START Excerpted data
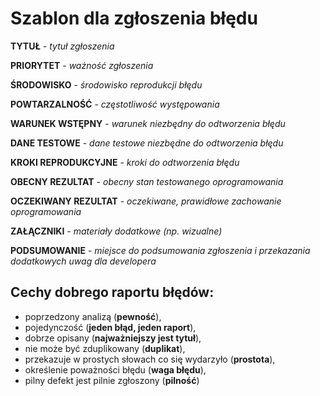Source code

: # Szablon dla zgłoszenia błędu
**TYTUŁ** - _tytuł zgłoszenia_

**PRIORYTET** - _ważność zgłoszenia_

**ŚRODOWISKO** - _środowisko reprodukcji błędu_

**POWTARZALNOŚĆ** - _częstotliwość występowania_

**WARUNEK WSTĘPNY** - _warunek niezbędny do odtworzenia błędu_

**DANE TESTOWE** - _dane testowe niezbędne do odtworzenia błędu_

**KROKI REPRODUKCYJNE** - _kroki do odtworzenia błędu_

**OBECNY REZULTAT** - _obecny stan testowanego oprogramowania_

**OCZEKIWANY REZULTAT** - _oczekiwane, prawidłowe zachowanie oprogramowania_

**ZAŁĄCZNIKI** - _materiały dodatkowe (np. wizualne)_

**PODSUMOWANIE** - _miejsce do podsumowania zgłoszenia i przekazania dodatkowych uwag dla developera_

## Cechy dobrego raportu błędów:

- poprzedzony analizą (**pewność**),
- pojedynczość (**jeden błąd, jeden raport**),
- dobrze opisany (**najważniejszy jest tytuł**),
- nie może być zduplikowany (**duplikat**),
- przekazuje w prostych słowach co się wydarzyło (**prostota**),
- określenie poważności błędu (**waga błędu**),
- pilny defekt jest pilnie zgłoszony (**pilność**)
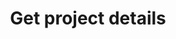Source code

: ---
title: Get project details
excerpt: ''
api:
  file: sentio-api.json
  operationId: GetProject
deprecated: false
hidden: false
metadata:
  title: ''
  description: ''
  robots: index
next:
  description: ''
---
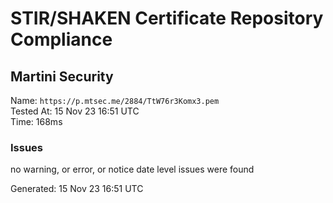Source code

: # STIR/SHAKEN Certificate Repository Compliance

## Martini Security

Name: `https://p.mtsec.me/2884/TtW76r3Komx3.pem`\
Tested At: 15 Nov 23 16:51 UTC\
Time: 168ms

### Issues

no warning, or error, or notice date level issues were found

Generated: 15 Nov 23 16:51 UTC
END Excerpted data
Task objective: Search the records above for the string "jest" and copy each line that holds it.

Task response:
- dobrze opisany (**najważniejszy jest tytuł**),
- pilny defekt jest pilnie zgłoszony (**pilność**)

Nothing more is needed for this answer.